Updated: Aug 21
Assumptions can ruin every relationship. Your relationship with your boss is no different.
My first job out of college, I experienced something rare: I loved my boss. I had recently graduated from college and taken an internship at an advertising technology company while studying for the LSAT. I quickly discovered that I was in way over my head.
Less than a year into my job, my company reorganized my department. My manager, who handled Salesforce for the company, was moved to another part of the organization, leaving me with a new department and a new boss, one that lacked all of the qualities I loved about the one leaving.
My former supervisor was an inclusive leader who gave great professional feedback and advice and always made sure to acknowledge the efforts of her staff. My new boss micro-managed, was bad at communication, and almost never seemed to notice when I was going above and beyond on my tasks.
My world was turned upside down. I was new to working, so this was a new experience that I would have to learn how to navigate. I decided to speak up when I felt uncomfortable and overwhelmed. I booked some time on my new boss' calendar and expressed that her management style was negatively affecting my confidence and performance.
She thanked me for the feedback, expressed this was a new experience for her as well, and committed to being better at communicating. After leaving the meeting, I realized that several of my issues with my boss were due to assumptions that I had about boss-employee relationships. Assumptions can ruin any relationship. In my experience, your relationship with your boss is no different.
Read on for five assumptions that may be killing your relationship with your boss.
1. Your boss is supposed to motivate you
The best bosses will motivate you and help you grow personally and professionally. However, at the end of the day, it is not your boss's responsibility to motivate you, develop you, or direct your career. Those are areas that a mentor can help with, but not every boss will end up being your mentor.
If your supervisor lacks in this area, look for alternative support through a mentor, collaborative teams and colleagues, or other leaders in your organization.
2. Your boss received managerial training or has managed before
Getting to manage other people is often a reward for doing well at work. So, it is not surprising that being awesome at your job and being awesome at managing people do not necessarily go hand-in-hand.
Some managers have an innate ability to lead and motivate others. Others will struggle. However, becoming an effective leader can be through learned behavior. If you find your manager lacks some of the qualities of a great boss, this would be a great time to practice managing up by understanding your boss’s faults and compensating for them. For example, my new boss would forget to update the team about when she was planning to be out of office. I proactively added “upcoming vacations/time-off” to our weekly meetings to help her remember to share this information.

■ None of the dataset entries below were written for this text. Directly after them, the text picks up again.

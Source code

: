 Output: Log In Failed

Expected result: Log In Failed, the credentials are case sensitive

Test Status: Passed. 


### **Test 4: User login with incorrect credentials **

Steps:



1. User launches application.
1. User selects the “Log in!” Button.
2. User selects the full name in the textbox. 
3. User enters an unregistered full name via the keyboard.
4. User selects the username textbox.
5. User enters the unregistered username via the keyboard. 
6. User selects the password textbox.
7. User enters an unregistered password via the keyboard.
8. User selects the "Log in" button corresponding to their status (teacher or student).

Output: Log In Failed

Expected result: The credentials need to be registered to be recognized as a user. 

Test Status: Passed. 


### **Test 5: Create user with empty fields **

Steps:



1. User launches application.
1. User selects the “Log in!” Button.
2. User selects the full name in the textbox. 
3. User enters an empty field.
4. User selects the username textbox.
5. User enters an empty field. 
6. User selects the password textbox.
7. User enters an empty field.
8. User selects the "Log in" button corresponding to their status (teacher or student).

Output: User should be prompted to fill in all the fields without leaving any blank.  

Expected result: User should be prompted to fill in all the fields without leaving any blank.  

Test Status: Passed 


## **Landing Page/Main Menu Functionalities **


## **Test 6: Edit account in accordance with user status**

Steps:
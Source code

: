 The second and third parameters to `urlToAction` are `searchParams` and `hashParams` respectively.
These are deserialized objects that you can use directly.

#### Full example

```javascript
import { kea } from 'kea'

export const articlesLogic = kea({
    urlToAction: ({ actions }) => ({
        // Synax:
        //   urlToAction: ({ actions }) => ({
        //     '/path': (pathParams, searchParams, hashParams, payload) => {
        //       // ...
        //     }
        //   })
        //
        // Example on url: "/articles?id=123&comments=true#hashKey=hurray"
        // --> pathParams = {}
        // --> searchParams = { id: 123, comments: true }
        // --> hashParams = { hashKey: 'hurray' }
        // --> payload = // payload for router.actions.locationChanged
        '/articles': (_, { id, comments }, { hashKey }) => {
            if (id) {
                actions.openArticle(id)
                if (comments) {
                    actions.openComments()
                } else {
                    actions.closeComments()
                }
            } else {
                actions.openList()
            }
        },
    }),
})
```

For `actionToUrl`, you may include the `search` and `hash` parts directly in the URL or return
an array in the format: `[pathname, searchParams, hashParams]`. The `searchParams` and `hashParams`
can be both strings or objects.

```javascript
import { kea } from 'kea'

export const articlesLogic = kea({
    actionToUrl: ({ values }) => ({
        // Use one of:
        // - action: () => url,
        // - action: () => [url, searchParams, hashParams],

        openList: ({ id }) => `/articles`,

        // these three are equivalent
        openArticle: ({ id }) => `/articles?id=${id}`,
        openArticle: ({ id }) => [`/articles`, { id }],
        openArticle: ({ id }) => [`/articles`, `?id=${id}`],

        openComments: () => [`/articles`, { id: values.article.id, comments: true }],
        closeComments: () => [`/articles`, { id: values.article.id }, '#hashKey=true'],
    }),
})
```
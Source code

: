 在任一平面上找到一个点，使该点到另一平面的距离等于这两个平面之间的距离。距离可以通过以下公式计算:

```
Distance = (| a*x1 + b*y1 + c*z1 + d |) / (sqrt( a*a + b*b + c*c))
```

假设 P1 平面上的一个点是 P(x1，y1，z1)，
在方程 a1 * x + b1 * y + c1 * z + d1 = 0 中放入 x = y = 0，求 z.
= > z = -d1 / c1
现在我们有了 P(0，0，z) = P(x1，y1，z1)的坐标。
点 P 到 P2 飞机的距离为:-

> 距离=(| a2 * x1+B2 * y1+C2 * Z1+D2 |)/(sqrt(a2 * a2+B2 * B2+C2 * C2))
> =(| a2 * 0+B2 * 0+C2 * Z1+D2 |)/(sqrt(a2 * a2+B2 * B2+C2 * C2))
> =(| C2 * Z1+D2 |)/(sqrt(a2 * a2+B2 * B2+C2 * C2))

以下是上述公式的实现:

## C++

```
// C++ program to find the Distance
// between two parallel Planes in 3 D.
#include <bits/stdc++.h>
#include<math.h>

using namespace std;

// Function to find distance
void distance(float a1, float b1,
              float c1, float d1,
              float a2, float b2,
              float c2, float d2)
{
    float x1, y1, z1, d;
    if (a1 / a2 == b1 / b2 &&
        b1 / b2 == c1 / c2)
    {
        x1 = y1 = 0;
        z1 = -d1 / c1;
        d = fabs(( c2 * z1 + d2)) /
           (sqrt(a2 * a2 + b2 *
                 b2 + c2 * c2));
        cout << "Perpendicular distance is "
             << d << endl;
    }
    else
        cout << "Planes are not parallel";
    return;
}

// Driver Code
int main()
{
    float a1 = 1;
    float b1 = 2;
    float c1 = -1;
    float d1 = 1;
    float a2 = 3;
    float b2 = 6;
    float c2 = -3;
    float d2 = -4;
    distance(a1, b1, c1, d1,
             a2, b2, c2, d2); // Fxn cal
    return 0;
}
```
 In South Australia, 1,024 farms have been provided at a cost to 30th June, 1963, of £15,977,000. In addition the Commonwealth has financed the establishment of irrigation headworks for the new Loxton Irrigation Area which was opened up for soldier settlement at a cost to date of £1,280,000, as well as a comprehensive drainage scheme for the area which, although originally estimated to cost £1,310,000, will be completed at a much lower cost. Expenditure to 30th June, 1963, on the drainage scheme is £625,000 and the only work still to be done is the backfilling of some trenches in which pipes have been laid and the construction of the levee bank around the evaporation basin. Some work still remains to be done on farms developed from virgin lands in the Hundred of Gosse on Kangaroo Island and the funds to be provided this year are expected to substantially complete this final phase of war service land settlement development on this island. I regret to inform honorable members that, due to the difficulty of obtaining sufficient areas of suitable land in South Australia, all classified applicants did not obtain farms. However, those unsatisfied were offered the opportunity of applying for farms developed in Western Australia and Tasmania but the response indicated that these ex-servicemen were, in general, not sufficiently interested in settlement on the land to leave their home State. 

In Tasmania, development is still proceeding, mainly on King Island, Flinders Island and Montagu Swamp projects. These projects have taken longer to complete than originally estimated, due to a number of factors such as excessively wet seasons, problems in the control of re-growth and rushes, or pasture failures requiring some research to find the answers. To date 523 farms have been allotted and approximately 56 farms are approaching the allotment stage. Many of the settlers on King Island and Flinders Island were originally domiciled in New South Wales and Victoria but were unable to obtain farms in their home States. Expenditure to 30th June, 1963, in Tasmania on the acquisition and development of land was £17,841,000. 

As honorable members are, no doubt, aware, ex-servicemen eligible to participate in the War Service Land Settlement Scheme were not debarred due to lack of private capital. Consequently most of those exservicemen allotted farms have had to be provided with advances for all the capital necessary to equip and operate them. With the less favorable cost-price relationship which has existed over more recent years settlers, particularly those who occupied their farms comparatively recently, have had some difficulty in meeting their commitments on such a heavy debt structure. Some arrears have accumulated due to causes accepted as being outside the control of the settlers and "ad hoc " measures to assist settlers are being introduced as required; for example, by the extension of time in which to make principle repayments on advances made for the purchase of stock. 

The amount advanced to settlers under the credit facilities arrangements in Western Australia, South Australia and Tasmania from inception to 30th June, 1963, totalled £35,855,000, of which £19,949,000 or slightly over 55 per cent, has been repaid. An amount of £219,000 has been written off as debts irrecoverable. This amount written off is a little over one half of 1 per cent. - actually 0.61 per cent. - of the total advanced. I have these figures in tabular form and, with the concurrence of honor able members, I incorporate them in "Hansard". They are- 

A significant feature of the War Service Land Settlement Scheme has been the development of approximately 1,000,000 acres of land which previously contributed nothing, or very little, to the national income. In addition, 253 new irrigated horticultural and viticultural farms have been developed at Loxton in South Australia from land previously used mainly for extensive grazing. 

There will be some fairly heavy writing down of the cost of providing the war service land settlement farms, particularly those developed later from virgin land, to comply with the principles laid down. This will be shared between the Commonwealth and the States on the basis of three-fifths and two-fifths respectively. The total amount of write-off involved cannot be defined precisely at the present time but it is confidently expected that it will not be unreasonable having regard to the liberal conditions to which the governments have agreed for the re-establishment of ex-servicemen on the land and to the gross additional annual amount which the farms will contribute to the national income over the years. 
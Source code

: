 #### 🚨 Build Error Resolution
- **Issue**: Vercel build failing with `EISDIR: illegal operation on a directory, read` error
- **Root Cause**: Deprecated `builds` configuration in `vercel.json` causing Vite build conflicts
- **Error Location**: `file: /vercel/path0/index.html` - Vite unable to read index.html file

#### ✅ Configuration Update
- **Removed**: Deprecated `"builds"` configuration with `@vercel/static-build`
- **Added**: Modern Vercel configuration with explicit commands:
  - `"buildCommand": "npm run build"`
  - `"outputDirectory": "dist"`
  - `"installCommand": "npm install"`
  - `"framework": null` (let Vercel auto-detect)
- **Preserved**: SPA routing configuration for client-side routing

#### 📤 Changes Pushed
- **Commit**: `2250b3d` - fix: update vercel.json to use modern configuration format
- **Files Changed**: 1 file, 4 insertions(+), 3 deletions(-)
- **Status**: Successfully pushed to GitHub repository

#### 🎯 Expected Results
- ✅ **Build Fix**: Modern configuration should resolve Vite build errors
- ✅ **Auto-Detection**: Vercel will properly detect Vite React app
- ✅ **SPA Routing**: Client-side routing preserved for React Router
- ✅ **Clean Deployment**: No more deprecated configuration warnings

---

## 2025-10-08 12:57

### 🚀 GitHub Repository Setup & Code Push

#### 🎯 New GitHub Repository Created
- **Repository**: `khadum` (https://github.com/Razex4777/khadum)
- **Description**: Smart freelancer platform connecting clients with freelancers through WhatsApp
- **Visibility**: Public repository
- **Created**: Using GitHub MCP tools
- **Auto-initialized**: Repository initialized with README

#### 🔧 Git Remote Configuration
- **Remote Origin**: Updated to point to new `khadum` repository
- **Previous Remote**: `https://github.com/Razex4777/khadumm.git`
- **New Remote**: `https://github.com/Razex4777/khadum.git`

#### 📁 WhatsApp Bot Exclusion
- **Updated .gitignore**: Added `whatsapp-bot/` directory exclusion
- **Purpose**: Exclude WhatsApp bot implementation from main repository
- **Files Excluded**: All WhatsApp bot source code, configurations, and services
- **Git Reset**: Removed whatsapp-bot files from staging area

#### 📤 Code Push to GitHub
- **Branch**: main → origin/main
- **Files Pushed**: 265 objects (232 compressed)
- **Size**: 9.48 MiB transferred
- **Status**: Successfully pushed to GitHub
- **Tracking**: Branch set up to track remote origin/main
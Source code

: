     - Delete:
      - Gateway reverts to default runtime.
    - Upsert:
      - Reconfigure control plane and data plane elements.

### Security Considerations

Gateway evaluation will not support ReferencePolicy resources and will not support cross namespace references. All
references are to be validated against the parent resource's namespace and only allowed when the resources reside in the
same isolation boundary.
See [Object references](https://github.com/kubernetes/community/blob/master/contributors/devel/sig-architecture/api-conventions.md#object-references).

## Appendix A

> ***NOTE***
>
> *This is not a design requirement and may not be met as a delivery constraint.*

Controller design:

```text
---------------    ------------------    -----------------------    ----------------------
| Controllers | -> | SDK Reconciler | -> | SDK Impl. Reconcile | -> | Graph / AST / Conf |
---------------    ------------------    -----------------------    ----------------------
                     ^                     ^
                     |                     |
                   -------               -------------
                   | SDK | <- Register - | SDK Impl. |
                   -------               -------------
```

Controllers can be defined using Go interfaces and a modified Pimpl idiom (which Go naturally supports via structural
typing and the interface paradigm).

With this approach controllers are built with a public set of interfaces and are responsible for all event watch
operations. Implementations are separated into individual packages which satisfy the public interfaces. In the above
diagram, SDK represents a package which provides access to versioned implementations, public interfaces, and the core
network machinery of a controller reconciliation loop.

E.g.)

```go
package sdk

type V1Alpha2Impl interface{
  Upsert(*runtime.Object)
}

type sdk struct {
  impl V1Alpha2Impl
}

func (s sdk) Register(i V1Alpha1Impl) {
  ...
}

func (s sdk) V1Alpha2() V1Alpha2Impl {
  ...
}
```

3. Your boss knows more than you
When my company reorganized, my boss did not understand my role or responsibilities. Our Sales Operations Team was just two people, and management needed to assign this very small team to someone new. My new boss took on the responsibilities without really understanding my platforms or processes, and it took her almost a year to learn and understand what I did for my teams and company. This is not unique in advertising technology jobs, especially when the company reorganizes.
4. Your boss has more or exclusive control of your future
It is not uncommon for company-wide policies or other factors to impact your career growth. My awesome boss was as surprised and frustrated with her moving to a different team as me. It is best to understand that some things are out of your manager's control and to be flexible during periods of change.
Of course, if you would like your boss’ help to grow your career, let them know. Determine what additional support—whether it’s training or taking on extra projects—you need to get to the next level.
This is why relationships outside of your boss are worth developing. In cases where your boss has limited power (because they’re new) or doesn’t have a mentoring relationship with you, those other people can speak up on your behalf and ultimately help advance your career.
5. Your boss knows you're unhappy
Your boss is human. While it would be great for your boss to pick up on when you’re unhappy or feeling down, they might not notice or think to ask about it. This could be due to a personality flaw or personal preference.
You can share your concerns with your boss, but in some cases, you should look inward to fix why you’re unhappy. If you are unsure if you should tell your boss you’re unhappy, here’s a guide to help you decide.
Recognizing these assumptions allowed me to be more proactive in my relationships with my superiors, my career, and personal development.